>>>>

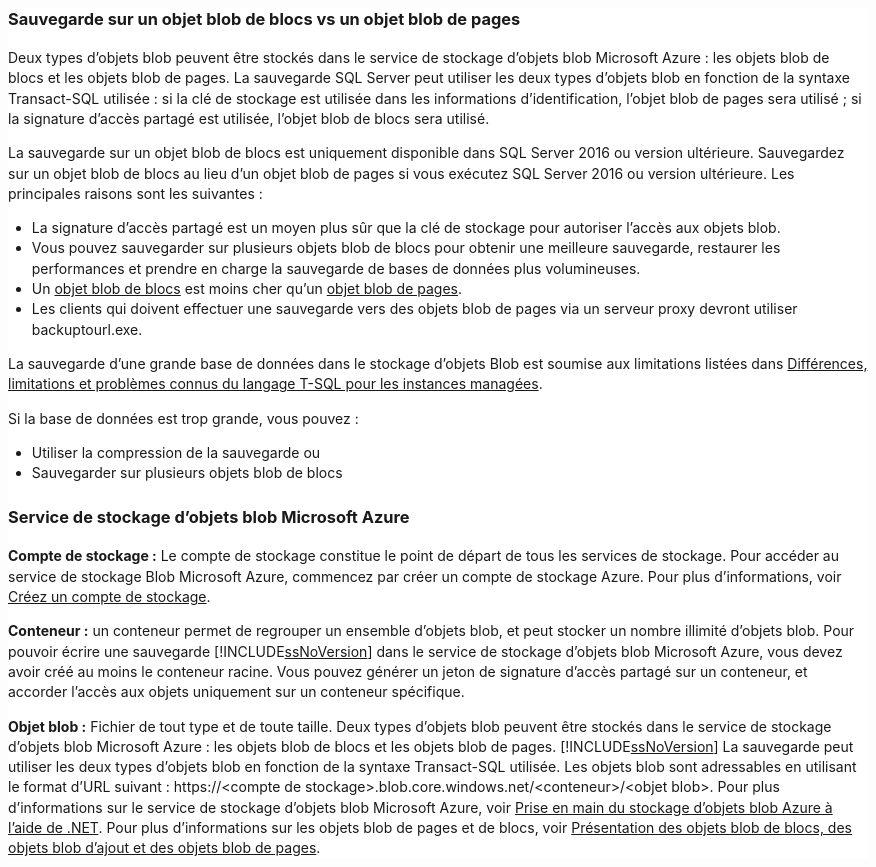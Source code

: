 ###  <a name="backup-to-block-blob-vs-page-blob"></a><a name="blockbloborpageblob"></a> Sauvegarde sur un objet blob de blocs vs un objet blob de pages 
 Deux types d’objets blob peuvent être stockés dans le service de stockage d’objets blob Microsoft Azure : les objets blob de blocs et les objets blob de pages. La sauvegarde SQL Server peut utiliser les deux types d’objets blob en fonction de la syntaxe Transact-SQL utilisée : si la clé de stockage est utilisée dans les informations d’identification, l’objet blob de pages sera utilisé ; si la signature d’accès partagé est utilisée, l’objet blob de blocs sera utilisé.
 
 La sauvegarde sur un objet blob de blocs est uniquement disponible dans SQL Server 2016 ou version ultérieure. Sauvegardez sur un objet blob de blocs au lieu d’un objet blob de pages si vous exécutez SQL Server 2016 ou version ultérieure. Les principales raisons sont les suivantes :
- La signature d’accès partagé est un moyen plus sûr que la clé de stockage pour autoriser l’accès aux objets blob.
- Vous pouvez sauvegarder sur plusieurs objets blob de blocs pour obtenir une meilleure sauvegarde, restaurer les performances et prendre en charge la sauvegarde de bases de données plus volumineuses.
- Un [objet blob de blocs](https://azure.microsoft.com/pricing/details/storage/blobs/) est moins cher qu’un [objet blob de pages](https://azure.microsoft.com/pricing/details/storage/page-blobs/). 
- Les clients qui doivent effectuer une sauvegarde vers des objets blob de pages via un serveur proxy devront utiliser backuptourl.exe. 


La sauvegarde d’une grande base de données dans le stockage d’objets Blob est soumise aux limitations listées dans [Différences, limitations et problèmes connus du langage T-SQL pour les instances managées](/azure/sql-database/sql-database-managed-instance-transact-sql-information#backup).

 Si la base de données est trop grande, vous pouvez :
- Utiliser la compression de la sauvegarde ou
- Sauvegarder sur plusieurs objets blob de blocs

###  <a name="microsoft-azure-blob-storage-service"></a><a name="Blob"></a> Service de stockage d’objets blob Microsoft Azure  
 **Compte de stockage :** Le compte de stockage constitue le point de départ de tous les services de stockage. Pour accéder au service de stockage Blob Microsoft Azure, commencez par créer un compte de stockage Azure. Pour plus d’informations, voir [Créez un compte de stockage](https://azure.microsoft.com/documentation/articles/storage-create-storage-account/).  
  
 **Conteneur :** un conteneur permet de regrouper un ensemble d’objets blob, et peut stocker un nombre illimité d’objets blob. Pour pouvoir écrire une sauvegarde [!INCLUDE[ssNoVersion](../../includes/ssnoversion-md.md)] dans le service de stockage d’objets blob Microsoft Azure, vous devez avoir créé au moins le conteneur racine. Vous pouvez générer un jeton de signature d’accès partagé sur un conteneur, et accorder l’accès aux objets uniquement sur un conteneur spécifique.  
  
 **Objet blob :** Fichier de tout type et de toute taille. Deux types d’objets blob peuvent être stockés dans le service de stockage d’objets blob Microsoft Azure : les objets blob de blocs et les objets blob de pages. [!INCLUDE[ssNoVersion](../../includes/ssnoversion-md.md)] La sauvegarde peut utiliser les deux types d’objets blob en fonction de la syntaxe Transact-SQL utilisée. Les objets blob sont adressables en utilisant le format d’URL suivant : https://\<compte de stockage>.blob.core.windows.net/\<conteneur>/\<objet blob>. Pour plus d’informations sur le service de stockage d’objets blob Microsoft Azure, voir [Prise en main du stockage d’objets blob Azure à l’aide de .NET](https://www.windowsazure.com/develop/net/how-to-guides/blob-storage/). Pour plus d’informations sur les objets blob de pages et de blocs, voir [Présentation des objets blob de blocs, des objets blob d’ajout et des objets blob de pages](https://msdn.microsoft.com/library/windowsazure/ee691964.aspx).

<<<<

Task description
In the entries above, find each line containing the string "name" and copy it.

Expected answer
: ###  <a name="backup-to-block-blob-vs-page-blob"></a><a name="blockbloborpageblob"></a> Sauvegarde sur un objet blob de blocs vs un objet blob de pages 
###  <a name="microsoft-azure-blob-storage-service"></a><a name="Blob"></a> Service de stockage d’objets blob Microsoft Azure  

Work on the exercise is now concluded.